Cependant, ce constat de l’emprise des partis politiques nigériens sur les choix électoraux, doit nécessairement s’accompagner de la prise en compte de la double dynamique de la personnalisation et de la personnification de ces partis politiques. Les liens existant entre les électeurs et les partis politiques sont, de ce point de vue, moins institutionnels que personnels. Les électeurs étant moins attachés aux partis politiques qu’aux fondateurs de ces partis ou ceux qui bénéficient de la confiance de ces « pères fondateurs ». Cet élément mérite fort bien d’être souligné, étant donné que l’on semble s’acheminer vers des règlements plutôt judiciaires des conflits de leadership en cours dans certains grands partis politiques. On sait déjà que le fait d’être membre du bureau d’un parti politique n’est pas forcément synonyme de la détention d’une véritable assise électorale. Mais les directions désignées par la justice, seraient-elles pour autant perçues comme légitimes et dignes de ralliements massifs par les sympathisants, adhérents et électeurs des partis concernés ?

Anticiper sur la question de la légitimité d’une direction d’un parti politique désignée par la justice et l’impact de ce fait sur les comportements des électeurs et l’acceptation des résultats électoraux ne suffirait pas. Un examen minutieux des performances électorales antérieures des partis politiques concernés s’impose également, dans le but d’évaluer les véritables poids électoraux des différends protagonistes. Cela permettrait de confronter les prétentions des uns et des autres à la réalité et éventuellement de faire des pronostics plus ou moins fiables, basés sur des éléments concrets, comme cela se fait ailleurs. Une attention particulière mérite par ailleurs d’être accordée aussi à toutes les localités où les scores des différents candidats risqueraient d’être serrés, pour maximiser les conditions de la transparence des scrutins et minimiser les risques de contestation de leurs résultats. C’est dire que, la situation actuelle du pays interpelle la classe politique, les acteurs de la société civile, la presse, les partenaires extérieurs du Niger, mais aussi les professionnels de la science politique du pays et autres experts des questions électorales et d’études d’opinion. Il importe de rappeler à ce niveau, que les démocraties qui sont aujourd’hui citées en exemple, ne se sont pas retrouvées du jour au lendemain avec des processus électoraux réguliers, libres et transparents. Leurs indéniables avancées résultent des engagements politiques et intellectuels, qui ne sont pas au dessus de la portée des citoyens nigériens.
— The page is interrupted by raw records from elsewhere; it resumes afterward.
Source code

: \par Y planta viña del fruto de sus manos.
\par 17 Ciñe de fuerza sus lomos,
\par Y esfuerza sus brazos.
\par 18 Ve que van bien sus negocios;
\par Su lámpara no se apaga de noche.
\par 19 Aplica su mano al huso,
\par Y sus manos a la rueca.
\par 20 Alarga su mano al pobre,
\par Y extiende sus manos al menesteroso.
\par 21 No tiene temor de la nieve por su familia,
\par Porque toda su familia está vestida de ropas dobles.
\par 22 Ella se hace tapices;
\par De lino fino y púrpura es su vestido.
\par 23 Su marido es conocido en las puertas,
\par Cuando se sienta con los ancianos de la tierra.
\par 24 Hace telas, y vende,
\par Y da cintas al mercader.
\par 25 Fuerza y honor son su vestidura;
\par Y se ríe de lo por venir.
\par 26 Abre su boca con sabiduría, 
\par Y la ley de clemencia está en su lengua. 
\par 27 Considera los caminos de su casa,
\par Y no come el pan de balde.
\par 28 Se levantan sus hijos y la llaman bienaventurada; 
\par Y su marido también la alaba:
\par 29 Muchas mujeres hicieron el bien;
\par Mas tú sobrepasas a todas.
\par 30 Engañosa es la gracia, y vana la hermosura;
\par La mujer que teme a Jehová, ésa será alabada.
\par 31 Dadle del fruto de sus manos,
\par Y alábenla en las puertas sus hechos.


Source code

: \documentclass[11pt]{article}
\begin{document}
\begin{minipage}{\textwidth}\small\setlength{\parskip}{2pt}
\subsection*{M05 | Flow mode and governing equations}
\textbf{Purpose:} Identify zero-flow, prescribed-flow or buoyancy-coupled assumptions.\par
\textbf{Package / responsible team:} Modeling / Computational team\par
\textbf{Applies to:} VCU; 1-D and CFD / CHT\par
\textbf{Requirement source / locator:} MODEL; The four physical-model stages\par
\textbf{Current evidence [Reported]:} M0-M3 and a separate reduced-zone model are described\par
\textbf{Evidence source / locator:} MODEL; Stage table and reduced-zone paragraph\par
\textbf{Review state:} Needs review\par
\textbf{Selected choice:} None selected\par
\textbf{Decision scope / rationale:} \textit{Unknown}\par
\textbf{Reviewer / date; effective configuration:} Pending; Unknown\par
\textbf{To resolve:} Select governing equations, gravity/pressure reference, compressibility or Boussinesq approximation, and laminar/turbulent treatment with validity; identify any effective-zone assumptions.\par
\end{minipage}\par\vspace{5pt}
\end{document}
Enfin, les échanges politiques en cours au Niger, paraissent bien loin des attentes des populations et présentent la classe politique du pays sous des aspects plutôt peu enviables. Mais on aurait peut être tord de sombrer dans la crainte désespérée du pire. Car ces hommes politiques ont été capables du meilleur par le passé. En 1999 par exemple, dans un continent particulièrement caractérisé par les contestations des résultats électoraux, l’un des deux finalistes du second tour, Mahamadou Issoufou, avait reconnu sa défaite et appelé son adversaire, Tandja Mamadou, pour le féliciter, avant même la proclamation officielle des résultats. Et quelques années plus tard, Seyni Oumarou, candidat malheureux de l’élection présidentielle de 2011, poussa la barre encore plus haut. Il reconnut non seulement sa défaite, mais aussi se déplaça au domicile de son adversaire Mahamadou Issoufou, conformément aux chaleureuses traditions nigériennes, pour le féliciter, avant la proclamation officielle des résultats. Ces deux gestes, empreints de fairplay et de grande noblesse, ont fini par faire des émules dans la sous-région. Les populations nigériennes méritent fort bien leur réédition. Elles valent bien également la création de conditions favorables au prompt retour d’un dialogue apaisé au sein et entre les partis politiques. La réinstauration d’un climat de confiance entre les principaux acteurs du processus politico-électoral, pour faire des élections de 2016, les élections les plus apaisées que le Niger ait jusque-là connues.